広島・鈴木誠は”スーパー誠也人” 常識では測れないファンへの思い

ホームランを放ちダイヤモンドを一周する広島・鈴木誠也

広島・鈴木誠也外野手(26)が9日の巨人戦(マツダ)で2戦連発となる3号ソロを放った。目標としてきた菅野からの初アーチを「なかなか打てる投手ではないのでよかった」と振り返ったが、その後の2打席は見逃し三振に仕留められたとあって「まだまだ本気で勝負されると手も足も出ない。菅野さんがギア入れたときにいい打撃ができればいい」と反省も忘れなかった。

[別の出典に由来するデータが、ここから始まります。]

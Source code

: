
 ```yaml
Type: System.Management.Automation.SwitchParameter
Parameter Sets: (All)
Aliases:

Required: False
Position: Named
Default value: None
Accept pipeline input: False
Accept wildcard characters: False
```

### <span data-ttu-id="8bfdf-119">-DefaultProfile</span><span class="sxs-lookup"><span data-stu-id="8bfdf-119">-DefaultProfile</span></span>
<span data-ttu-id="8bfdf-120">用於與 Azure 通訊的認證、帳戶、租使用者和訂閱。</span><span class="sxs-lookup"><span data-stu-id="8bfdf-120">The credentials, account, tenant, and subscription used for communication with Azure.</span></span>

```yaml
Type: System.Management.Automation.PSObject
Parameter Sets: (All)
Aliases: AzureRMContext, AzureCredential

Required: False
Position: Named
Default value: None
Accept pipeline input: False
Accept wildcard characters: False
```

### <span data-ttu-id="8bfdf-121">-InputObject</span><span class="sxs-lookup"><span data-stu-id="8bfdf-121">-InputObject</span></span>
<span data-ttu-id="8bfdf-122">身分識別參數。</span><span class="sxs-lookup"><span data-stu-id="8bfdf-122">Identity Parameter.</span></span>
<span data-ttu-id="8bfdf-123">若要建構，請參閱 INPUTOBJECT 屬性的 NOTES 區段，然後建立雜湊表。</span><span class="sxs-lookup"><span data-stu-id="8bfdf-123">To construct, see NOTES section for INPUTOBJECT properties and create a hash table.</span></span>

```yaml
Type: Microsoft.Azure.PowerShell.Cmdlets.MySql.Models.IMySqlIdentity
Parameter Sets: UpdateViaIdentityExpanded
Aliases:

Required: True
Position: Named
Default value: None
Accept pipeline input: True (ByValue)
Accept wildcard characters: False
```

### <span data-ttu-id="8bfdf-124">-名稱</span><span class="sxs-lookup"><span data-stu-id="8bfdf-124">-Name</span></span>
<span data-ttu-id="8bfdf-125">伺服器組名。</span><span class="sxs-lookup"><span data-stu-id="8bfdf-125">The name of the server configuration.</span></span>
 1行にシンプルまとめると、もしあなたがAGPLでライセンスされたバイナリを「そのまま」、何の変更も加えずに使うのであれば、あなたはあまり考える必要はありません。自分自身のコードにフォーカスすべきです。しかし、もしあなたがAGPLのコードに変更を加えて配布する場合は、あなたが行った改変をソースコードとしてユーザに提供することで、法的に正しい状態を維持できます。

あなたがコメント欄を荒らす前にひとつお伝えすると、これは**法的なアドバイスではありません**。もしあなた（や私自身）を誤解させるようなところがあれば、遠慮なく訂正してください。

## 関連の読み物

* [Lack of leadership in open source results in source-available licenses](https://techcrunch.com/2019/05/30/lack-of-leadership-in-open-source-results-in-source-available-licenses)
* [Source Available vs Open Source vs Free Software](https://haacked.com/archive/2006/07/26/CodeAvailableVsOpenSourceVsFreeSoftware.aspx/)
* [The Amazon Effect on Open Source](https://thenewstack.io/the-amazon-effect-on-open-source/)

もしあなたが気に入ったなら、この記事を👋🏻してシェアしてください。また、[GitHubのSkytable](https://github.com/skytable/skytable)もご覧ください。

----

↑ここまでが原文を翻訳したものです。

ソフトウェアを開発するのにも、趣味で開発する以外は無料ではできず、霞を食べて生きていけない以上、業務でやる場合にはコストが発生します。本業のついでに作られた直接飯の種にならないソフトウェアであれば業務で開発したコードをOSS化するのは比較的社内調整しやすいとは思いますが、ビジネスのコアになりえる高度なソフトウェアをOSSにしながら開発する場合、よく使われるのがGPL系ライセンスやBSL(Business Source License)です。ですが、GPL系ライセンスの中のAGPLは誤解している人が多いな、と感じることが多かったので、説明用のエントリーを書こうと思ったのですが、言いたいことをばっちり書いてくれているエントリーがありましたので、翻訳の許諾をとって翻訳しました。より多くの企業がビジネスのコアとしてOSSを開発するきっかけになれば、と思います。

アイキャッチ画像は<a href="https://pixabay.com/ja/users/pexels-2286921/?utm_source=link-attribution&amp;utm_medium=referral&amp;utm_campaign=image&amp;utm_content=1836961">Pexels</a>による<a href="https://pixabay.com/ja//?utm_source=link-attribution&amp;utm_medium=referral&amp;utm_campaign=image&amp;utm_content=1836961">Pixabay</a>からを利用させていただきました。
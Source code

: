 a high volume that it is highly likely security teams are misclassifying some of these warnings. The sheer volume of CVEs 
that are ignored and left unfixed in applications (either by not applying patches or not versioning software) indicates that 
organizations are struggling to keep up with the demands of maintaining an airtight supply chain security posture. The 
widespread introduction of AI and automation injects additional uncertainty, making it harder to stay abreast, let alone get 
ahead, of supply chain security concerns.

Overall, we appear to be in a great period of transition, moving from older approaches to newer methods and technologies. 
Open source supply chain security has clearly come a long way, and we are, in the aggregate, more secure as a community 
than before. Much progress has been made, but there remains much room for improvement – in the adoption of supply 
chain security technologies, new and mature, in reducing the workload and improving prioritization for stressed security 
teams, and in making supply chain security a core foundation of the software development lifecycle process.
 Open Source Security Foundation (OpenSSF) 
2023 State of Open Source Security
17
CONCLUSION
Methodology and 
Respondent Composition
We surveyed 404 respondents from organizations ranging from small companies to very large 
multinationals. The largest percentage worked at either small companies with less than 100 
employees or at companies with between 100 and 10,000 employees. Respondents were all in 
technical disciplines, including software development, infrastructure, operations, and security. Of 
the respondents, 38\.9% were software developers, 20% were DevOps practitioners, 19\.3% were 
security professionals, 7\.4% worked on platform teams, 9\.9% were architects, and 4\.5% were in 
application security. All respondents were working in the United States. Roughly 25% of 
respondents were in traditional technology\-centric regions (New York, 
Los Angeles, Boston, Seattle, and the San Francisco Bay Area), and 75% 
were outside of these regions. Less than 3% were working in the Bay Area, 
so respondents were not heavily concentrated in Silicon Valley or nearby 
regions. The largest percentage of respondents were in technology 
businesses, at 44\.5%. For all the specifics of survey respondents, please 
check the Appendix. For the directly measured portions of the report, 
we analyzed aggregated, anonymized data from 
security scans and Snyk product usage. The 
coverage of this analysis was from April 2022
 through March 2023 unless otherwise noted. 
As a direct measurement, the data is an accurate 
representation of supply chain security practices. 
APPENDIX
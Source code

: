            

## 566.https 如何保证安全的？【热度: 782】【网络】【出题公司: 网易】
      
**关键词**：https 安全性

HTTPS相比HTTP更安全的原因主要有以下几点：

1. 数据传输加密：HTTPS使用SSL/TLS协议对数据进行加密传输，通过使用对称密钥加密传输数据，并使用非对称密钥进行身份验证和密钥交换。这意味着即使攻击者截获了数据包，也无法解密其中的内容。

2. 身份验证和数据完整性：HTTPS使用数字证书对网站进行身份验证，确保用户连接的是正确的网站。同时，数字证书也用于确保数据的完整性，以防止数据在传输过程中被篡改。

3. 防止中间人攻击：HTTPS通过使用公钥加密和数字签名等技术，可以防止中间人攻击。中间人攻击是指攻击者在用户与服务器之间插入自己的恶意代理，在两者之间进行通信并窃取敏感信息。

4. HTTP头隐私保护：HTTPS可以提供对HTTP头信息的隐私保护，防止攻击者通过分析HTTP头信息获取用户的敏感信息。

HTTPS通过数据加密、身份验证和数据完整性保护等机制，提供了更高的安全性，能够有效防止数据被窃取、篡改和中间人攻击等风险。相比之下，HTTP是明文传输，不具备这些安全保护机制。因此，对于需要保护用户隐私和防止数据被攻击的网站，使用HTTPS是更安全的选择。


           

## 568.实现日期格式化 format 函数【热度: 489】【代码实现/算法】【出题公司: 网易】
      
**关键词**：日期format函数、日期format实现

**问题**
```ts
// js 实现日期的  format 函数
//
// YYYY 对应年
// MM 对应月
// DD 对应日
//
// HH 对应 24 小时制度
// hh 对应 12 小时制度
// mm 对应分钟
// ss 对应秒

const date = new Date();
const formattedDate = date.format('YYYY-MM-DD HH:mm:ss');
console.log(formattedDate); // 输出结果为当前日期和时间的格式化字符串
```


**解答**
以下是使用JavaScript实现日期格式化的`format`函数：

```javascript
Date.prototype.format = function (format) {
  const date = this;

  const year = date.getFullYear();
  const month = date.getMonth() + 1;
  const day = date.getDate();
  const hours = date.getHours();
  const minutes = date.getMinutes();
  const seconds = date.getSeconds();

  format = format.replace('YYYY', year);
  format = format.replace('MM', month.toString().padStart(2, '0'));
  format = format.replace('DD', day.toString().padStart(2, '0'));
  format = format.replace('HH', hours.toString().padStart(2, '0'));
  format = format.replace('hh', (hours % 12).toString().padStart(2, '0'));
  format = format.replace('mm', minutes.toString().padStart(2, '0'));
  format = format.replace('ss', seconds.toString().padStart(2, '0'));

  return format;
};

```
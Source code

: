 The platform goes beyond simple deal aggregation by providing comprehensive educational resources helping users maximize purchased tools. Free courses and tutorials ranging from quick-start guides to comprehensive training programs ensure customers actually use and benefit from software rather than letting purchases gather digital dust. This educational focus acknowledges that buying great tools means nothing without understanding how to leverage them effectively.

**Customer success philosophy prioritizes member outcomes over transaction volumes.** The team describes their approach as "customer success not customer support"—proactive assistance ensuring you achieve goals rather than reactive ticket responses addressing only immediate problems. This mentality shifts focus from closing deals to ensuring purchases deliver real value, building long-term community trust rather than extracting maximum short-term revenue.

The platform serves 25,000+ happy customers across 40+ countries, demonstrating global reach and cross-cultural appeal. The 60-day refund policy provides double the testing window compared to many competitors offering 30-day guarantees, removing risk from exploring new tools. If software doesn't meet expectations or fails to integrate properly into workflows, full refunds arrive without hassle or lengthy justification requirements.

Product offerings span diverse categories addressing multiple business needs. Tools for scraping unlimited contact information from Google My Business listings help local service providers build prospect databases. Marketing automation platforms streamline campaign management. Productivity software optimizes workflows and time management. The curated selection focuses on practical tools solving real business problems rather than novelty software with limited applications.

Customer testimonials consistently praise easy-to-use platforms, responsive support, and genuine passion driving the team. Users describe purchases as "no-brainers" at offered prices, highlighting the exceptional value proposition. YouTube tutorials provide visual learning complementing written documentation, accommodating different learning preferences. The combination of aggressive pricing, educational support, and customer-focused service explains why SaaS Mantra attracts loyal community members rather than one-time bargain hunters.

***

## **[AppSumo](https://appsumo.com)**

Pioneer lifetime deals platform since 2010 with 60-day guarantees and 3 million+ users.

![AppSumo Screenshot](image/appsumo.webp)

球界を代表する打者となった今でも失敗を糧に成長を遂げている。昨季は史上4人目となる5年連続での「打率3割、25本塁打」を達成。名だたるレジェンドに肩を並べる数字を残したが、本人には後悔しか残っていない。11月10日のヤクルト戦(神宮)で3打数3安打という過酷ノルマを乗り越え3割に到達。そして最終戦となった翌11日のシーズン最終戦となった中日戦(マツダ)は欠場した。

数字がすべてのプロ野球界では記録達成のためシーズン終盤に“休養”するのは当然の措置。しかし、赤ヘルの主砲にとっては苦渋の決断になった。「(個人の)数字が大事なのは分かっている。でも、そこは僕の野球観と違うというか…」。チームのBクラスが確定したとしても、試合を休んでまで達成した記録を喜べないことを昨年の一件で痛感したという。

だからこそ、同じ悔しさを味わうつもりはない。今年も3割&25発を打って6年連続となれば王貞治氏、落合博満氏以来3人目の快挙。しかし「出るんじゃないですかね。チーム状況によりますけど…」と再び昨年と同じ状況となったら打率を落とす危険性を顧みずに、出場を選択するつもり。何より消化試合で個人成績ばかりが注目されるのではなく、最後までチームの勝敗に脚光が浴びるよう貢献するのが務めだと思っている。

そうした独特ともいえる野球観は「どの試合もファンの人が来て『ホームランが見たい』とかいろんな思いで見てくれる。そこで出ていなくて『いないかのかよ』とガッカリさせるのは嫌」とファンへの思いから。侍ジャパンの4番を背負う男は数字や常識では測れない選手になっていく。